• **Input data**

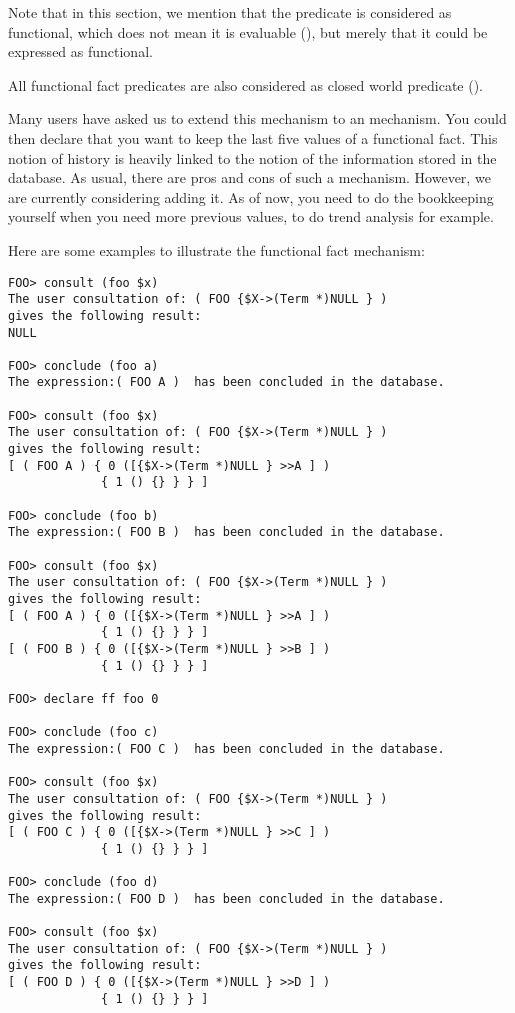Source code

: Note that in this section, we mention that the predicate is considered as
functional, which does not mean it is evaluable (), but merely that it could be expressed as functional.

All functional fact predicates are also considered as closed world predicate
().

Many users have asked us to extend this mechanism to an 
mechanism. You could then declare that you want to keep the last five
values of a functional fact. This notion of history is heavily linked to
the notion of  the information stored in the database.
As usual, there are pros and cons of such a mechanism. However, we are
currently considering adding it. As of now, you need to do the bookkeeping
yourself when you need more previous values, to do trend analysis for
example.

Here are some examples to illustrate the functional fact mechanism:

\begin{verbatim}
FOO> consult (foo $x)
The user consultation of: ( FOO {$X->(Term *)NULL } )
gives the following result:
NULL

FOO> conclude (foo a)
The expression:( FOO A )  has been concluded in the database.

FOO> consult (foo $x)
The user consultation of: ( FOO {$X->(Term *)NULL } )
gives the following result:
[ ( FOO A ) { 0 ([{$X->(Term *)NULL } >>A ] )
             { 1 () {} } } ]

FOO> conclude (foo b)
The expression:( FOO B )  has been concluded in the database.

FOO> consult (foo $x)
The user consultation of: ( FOO {$X->(Term *)NULL } )
gives the following result:
[ ( FOO A ) { 0 ([{$X->(Term *)NULL } >>A ] )
             { 1 () {} } } ]
[ ( FOO B ) { 0 ([{$X->(Term *)NULL } >>B ] )
             { 1 () {} } } ]

FOO> declare ff foo 0

FOO> conclude (foo c)
The expression:( FOO C )  has been concluded in the database.

FOO> consult (foo $x)
The user consultation of: ( FOO {$X->(Term *)NULL } )
gives the following result:
[ ( FOO C ) { 0 ([{$X->(Term *)NULL } >>C ] )
             { 1 () {} } } ]

FOO> conclude (foo d)
The expression:( FOO D )  has been concluded in the database.

FOO> consult (foo $x)
The user consultation of: ( FOO {$X->(Term *)NULL } )
gives the following result:
[ ( FOO D ) { 0 ([{$X->(Term *)NULL } >>D ] )
             { 1 () {} } } ]
\end{verbatim}

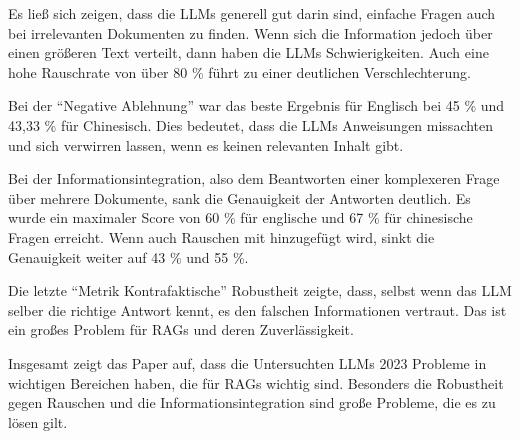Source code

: Es ließ sich zeigen, dass die LLMs generell gut darin sind, einfache Fragen auch bei irrelevanten Dokumenten zu finden.
Wenn sich die Information jedoch über einen größeren Text verteilt, dann haben die LLMs Schwierigkeiten.
Auch eine hohe Rauschrate von über 80 \% führt zu einer deutlichen Verschlechterung.

Bei der \enquote{Negative Ablehnung} war das beste Ergebnis für Englisch bei 45 \% und 43,33 \% für Chinesisch. Dies bedeutet, dass die LLMs Anweisungen missachten und sich verwirren lassen, wenn es keinen relevanten Inhalt gibt.

Bei der Informationsintegration, also dem Beantworten einer komplexeren Frage über mehrere Dokumente, sank die Genauigkeit der Antworten deutlich.
Es wurde ein maximaler Score von 60 \% für englische und 67 \% für chinesische Fragen erreicht. Wenn auch Rauschen mit hinzugefügt wird, sinkt die Genauigkeit weiter auf 43 \% und 55 \%.

Die letzte \enquote{Metrik Kontrafaktische} Robustheit zeigte, dass, selbst wenn das LLM selber die richtige Antwort kennt, es den falschen Informationen vertraut. Das ist ein großes Problem für RAGs und deren Zuverlässigkeit.

Insgesamt zeigt das Paper auf, dass die Untersuchten LLMs 2023 Probleme in wichtigen Bereichen haben, die für RAGs wichtig sind.
Besonders die Robustheit gegen Rauschen und die Informationsintegration sind große Probleme, die es zu lösen gilt.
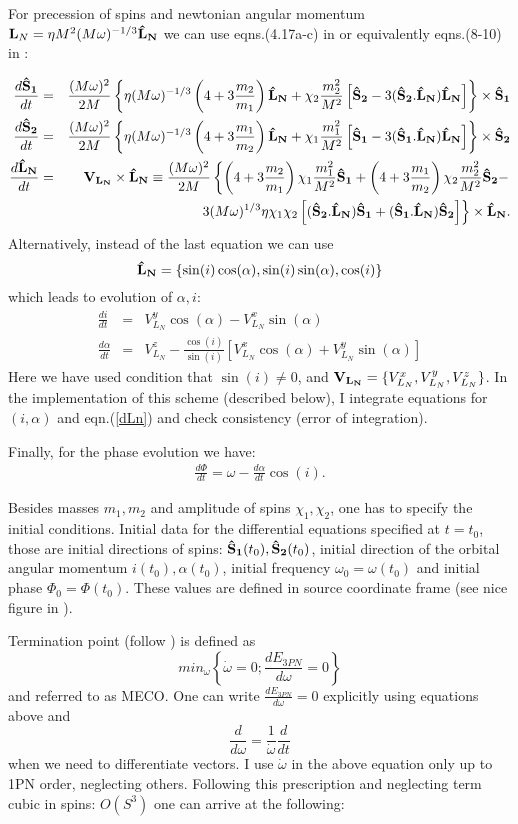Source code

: \documentclass[11pt]{report}
\def\bea{\begin{eqnarray}}
\def\ena{\end{eqnarray}}
\def\bSo{{\bf \hat{S}_1}}
\def\bSt{{\bf \hat{S}_2}}
\def\bL{{\bf \hat{L}_{N}}}
\begin{document}
For precession of spins and newtonian angular momentum 
${\bf L}_N = \eta M^2(M\omega)^{-1/3}\bL$
we can use eqns.(4.17a-c) in \cite{Kidder} or equivalently
eqns.(8-10) in \cite{BCPV}:

\bea
\frac{d\bSo}{dt} &=& \frac{(M\omega)^2}{2M}\left\{ \eta (M\omega)^{-1/3}
\left(4+3\frac{m_2}{m_1}\right)\bL + \chi_2\frac{m_2^2}{M^2}\left[
\bSt - 3(\bSt.\bL)\bL\right]\right\}\times \bSo \\
\frac{d\bSt}{dt} &=& \frac{(M\omega)^2}{2M}\left\{ \eta (M\omega)^{-1/3}
\left(4+3\frac{m_1}{m_2}\right)\bL + \chi_1\frac{m_1^2}{M^2}\left[
\bSo - 3(\bSo.\bL)\bL\right]\right\}\times \bSt\\
\frac{d\bL}{dt} &=& {\bf V_{L_N} }\times\bL \equiv \frac{(M\omega)^2}{2M}
\left\{ \left(4 + 3\frac{m_2}{m_1}\right)\chi_1\frac{m_1^2}{M^2}\bSo +
\left(4 + 3\frac{m_1}{m_2}\right)\chi_2\frac{m_2^2}{M^2}\bSt- \right.
\nonumber\\
&& \left. 3(M\omega)^{1/3}\eta\chi_1\chi_2\left[ (\bSt.\bL)\bSo +
(\bSo.\bL)\bSt \right] \right\}\times\bL.\label{dLn}
\ena
Alternatively, instead of the last equation we can use 
$$
\bL = \{ \sin(i)\cos(\alpha), \sin(i)\sin(\alpha), \cos(i) \}
$$ 
which leads to evolution of $\alpha, i$:
\bea
\frac{di}{dt} &=& V_{L_N}^{y} \cos(\alpha) - V_{L_N}^{x}\sin(\alpha)\\
\frac{d\alpha}{dt} &=& V_{L_N}^z - \frac{\cos(i)}{\sin(i)}\left[ 
V_{L_N}^{x} \cos(\alpha) + V_{L_N}^{y}\sin(\alpha) \right]
\ena
Here we have used condition that $\sin(i) \neq 0$, and ${\bf V_{L_N} } = 
\{ V_{L_N}^{x}, V_{L_N}^{y}, V_{L_N}^{z}\}$.
In the implementation of this scheme (described below), I integrate  
equations for $(i, \alpha)$ and eqn.(\ref{dLn}) and check consistency
(error of integration).

Finally, for the phase evolution we have:
\bea
\frac{d\Phi}{dt} = \omega - \frac{d\alpha}{dt}\cos(i).
\ena 

Besides masses $m_1, m_2$ and amplitude of spins $\chi_1, \chi_2$,
one has to specify the initial conditions. Initial data for the differential 
equations specified at $t=t_0$, those are initial directions of spins:
$\bSo(t_0), \bSt(t_0)$, initial direction of the orbital angular momentum
$i(t_0), \alpha(t_0)$, initial frequency $\omega_0 = \omega(t_0)$ and
initial phase $\Phi_0 = \Phi(t_0)$. 
These values are defined in source coordinate frame (see nice figure in \cite{BCV2}).

Termination point (follow \cite{BCV2}) is defined as
$$
min_{\omega}\left\{ \dot{\omega}= 0; \frac{dE_{3PN}}{d\omega} = 0\right\}
$$
and referred to as MECO.
One can write $\frac{dE_{3PN}}{d\omega} = 0$ explicitly using equations above
and 
$$
\frac{d}{d\omega} = \frac{1}{\dot{\omega}} \frac{d}{dt}
$$
when we need to differentiate vectors. I use $\dot{\omega}$ in the above
equation only up to 1PN order, neglecting others. Following this prescription 
and neglecting term cubic in spins: $O(S^3)$ one can arrive at the following:
\end{document}
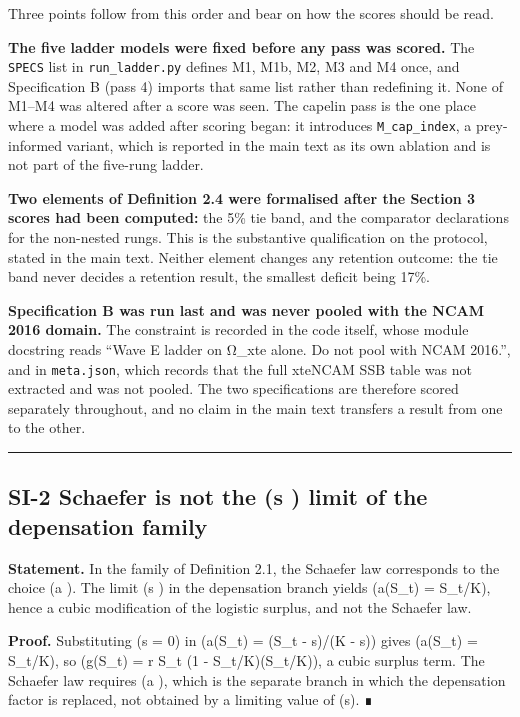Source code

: \documentclass[11pt]{article}
\begin{document}
Three points follow from this order and bear on how the scores should be
read.

\textbf{The five ladder models were fixed before any pass was scored.}
The \texttt{SPECS} list in \texttt{run\_ladder.py} defines M1, M1b, M2,
M3 and M4 once, and Specification B (pass 4) imports that same list
rather than redefining it. None of M1--M4 was altered after a score was
seen. The capelin pass is the one place where a model was added after
scoring began: it introduces \texttt{M\_cap\_index}, a prey-informed
variant, which is reported in the main text as its own ablation and is
not part of the five-rung ladder.

\textbf{Two elements of Definition 2.4 were formalised after the Section
3 scores had been computed:} the 5\% tie band, and the comparator
declarations for the non-nested rungs. This is the substantive
qualification on the protocol, stated in the main text. Neither element
changes any retention outcome: the tie band never decides a retention
result, the smallest deficit being 17\%.

\textbf{Specification B was run last and was never pooled with the NCAM
2016 domain.} The constraint is recorded in the code itself, whose
module docstring reads ``Wave E ladder on Ω\_xte alone. Do not pool with
NCAM 2016.'', and in \texttt{meta.json}, which records that the full
xteNCAM SSB table was not extracted and was not pooled. The two
specifications are therefore scored separately throughout, and no claim
in the main text transfers a result from one to the other.

\begin{center}\rule{0.5\linewidth}{0.5pt}\end{center}

\subsection{\texorpdfstring{SI-2 Schaefer is not the (\mathfrak s )
limit of the depensation
family}{SI-2 Schaefer is not the (s ) limit of the depensation family}}\label{si-2-schaefer-is-not-the-s-limit-of-the-depensation-family}

\textbf{Statement.} In the family of Definition 2.1, the Schaefer law
corresponds to the choice (a ). The limit (\mathfrak s ) in
the depensation branch yields (a(S\_t) = S\_t/K), hence a cubic
modification of the logistic surplus, and not the Schaefer law.

\textbf{Proof.} Substituting (\mathfrak s = 0) in (a(S\_t) = (S\_t -
\mathfrak s)/(K - \mathfrak s)) gives (a(S\_t) = S\_t/K), so (g(S\_t) =
r S\_t (1 - S\_t/K)\cdot(S\_t/K)), a cubic surplus term. The Schaefer
law requires (a ), which is the separate branch in which the
depensation factor is replaced, not obtained by a limiting value of
(\mathfrak s). ∎
\end{document}
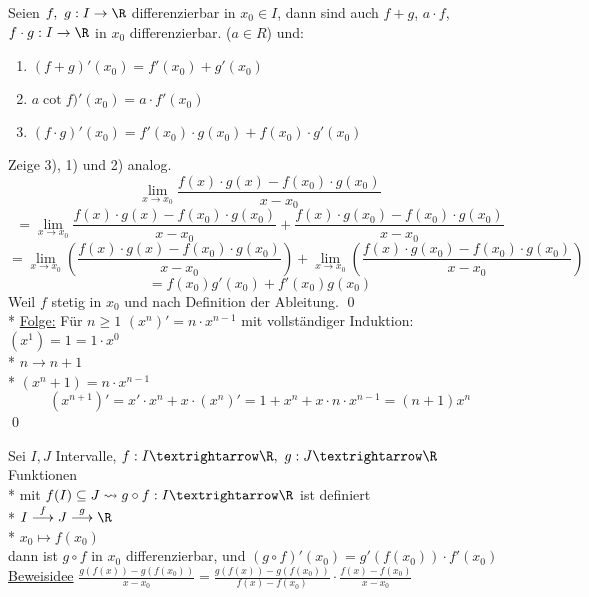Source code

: Seien $f,\ g: I \to \R$ differenzierbar in $x_0 \in I$, dann sind auch $f + g$, $a \cdot f$, $f \cdot g: I \to \R$ in $x_0$ differenzierbar. ($a \in R$) und:
\begin{enumerate}
\item{$(f + g)'(x_0) = f'(x_0) + g'(x_0)$}
\item{$a \cot f)'(x_0) = a \cdot f'(x_0)$}
\item{$(f \cdot g)'(x_0) = f'(x_0) \cdot g(x_0) + f(x_0) \cdot g'(x_0)$}
\end{enumerate}
\bew
Zeige 3), 1) und 2) analog.\\
$$ \lim_{x \to x_0} \frac{f(x) \cdot g(x) - f(x_0) \cdot g(x_0)}{x - x_0}$$
$$= \lim_{x \to x_0} \frac{f(x) \cdot g(x) - f(x_0) \cdot g(x_0)}{x - x_0} + \frac{f(x) \cdot g(x_0) - f(x_0) \cdot g(x_0)}{x - x_0}$$
$$= \lim_{x \to x_0} \left( \frac{f(x) \cdot g(x) - f(x_0) \cdot g(x_0)}{x - x_0} \right) + \lim_{x \to x_0}\left( \frac{f(x) \cdot g(x_0) - f(x_0) \cdot g(x_0)}{x - x_0} \right)$$
$$=f(x_0)g'(x_0) + f'(x_0)g(x_0)$$
Weil $f$ stetig in $x_0$ und nach Definition der Ableitung. \qed{}\\*
\ul{Folge:} Für $n \geq 1$ $(x^n)' = n \cdot x^{n-1}$
\bew
mit vollständiger Induktion:
$(x^1) = 1 =1 \cdot x^0$ \ok\\*
$n \to n + 1$\\*
$(x^n+1) = n\cdot x^{n-1}$
$$(x^{n+1})' = x' \cdot x^n + x \cdot (x^n)' = 1 + x^n + x \cdot n \cdot x^{n-1} = (n+1) x^n$$ \qed

Sei $I,J$ Intervalle, $f:I→\R,\ g:J→\R$ Funktionen\\*
mit $f(I)\subseteq J \leadsto g\circ f:I→\R$ ist definiert\\*
$I\stackrel{f}{\longrightarrow}J\stackrel{g}{\longrightarrow}\R$\\*
$x_0\longmapsto f(x_0)$\\
dann ist $g\circ f$ in $x_0$ differenzierbar,
und $(g\circ f)'(x_0)=g'(f(x_0))·f'(x_0)$
\ul{Beweisidee} $\frac{g(f(x)) - g(f(x_0))}{x-x_0} = \frac{g(f(x)) - g(f(x_0))}{f(x)-f(x_0)} \cdot \frac{f(x) - f(x_0)}{x-x_0}$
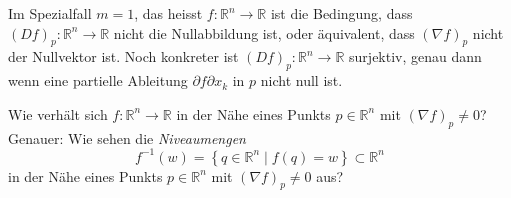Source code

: \documentclass[../main.tex]{subfiles}
\begin{document}
Im Spezialfall $m = 1$, das heisst $f \colon \mathbb{R}^n \to \mathbb{R}$ 
ist die Bedingung, dass ${(Df)}_p \colon \mathbb{R}^n \to \mathbb{R}$
nicht die Nullabbildung ist, oder äquivalent, dass
${(\nabla f)}_p$ nicht der Nullvektor ist.
Noch konkreter ist $({Df})_p \colon \mathbb{R}^n \to \mathbb{R}$
surjektiv, genau dann wenn eine partielle Ableitung $\partial f \partial x_k$
in $p$ nicht null ist.

\begin{question}
  Wie verhält sich $f \colon \mathbb{R}^n \to \mathbb{R}$ 
  in der Nähe eines Punkts $p \in \mathbb{R}^n$ mit
  ${(\nabla f)}_p \neq 0$? Genauer: Wie sehen die 
  \emph{Niveaumengen}
  \[
    f^{-1}(w) = \left\{q \in \mathbb{R}^n \mid f(q) = w\right\}
    \subset \mathbb{R}^n
  \]
  in der Nähe eines Punkts $p \in \mathbb{R}^n$ 
  mit ${(\nabla f)}_p \neq 0$ aus?
\end{question}
\end{document}
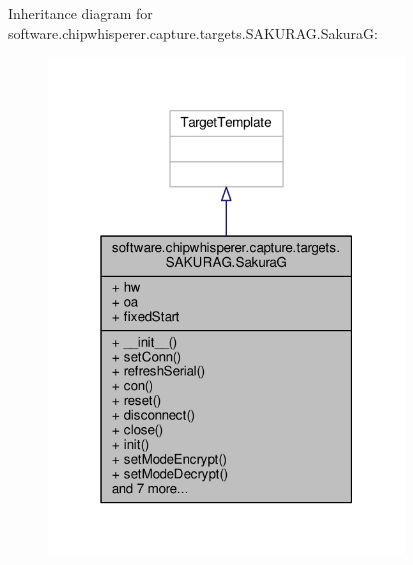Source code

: Inheritance diagram for software.\+chipwhisperer.\+capture.\+targets.\+S\+A\+K\+U\+R\+A\+G.\+Sakura\+G\+:\nopagebreak
\begin{figure}[H]
\begin{center}
\leavevmode
\includegraphics[width=268pt]{dd/dfb/classsoftware_1_1chipwhisperer_1_1capture_1_1targets_1_1SAKURAG_1_1SakuraG__inherit__graph}
\end{center}
\end{figure}



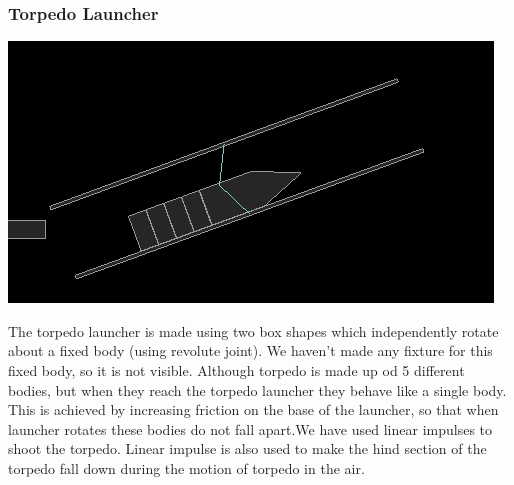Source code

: \documentclass[11pt]{article}
\begin{document}
\subsubsection{Torpedo Launcher}
\begin{center}
 \includegraphics[scale=0.5]{./images/launcher}
 \end{center}
The torpedo launcher is made using two box shapes which independently rotate about a fixed body (using revolute joint). 
We haven't made any fixture for this fixed body, so it is not visible. Although torpedo is made up od 5 different bodies, but when they reach 
the torpedo launcher they behave like a single body. This is achieved by increasing friction on the base of the launcher, so that
when launcher rotates these bodies do not  fall apart.We have used linear impulses to shoot the torpedo. Linear impulse is also used to make the hind section of the torpedo fall down during
the motion of torpedo in the air.
\end{document}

• **Task objective**
Reproduce exactly the entries above, limited to the lines from the one with "one has to specify" through the one with "orbital angular momentum", both included.

• **Output of the task**
one has to specify the initial conditions. Initial data for the differential 
equations specified at $t=t_0$, those are initial directions of spins:
$\bSo(t_0), \bSt(t_0)$, initial direction of the orbital angular momentum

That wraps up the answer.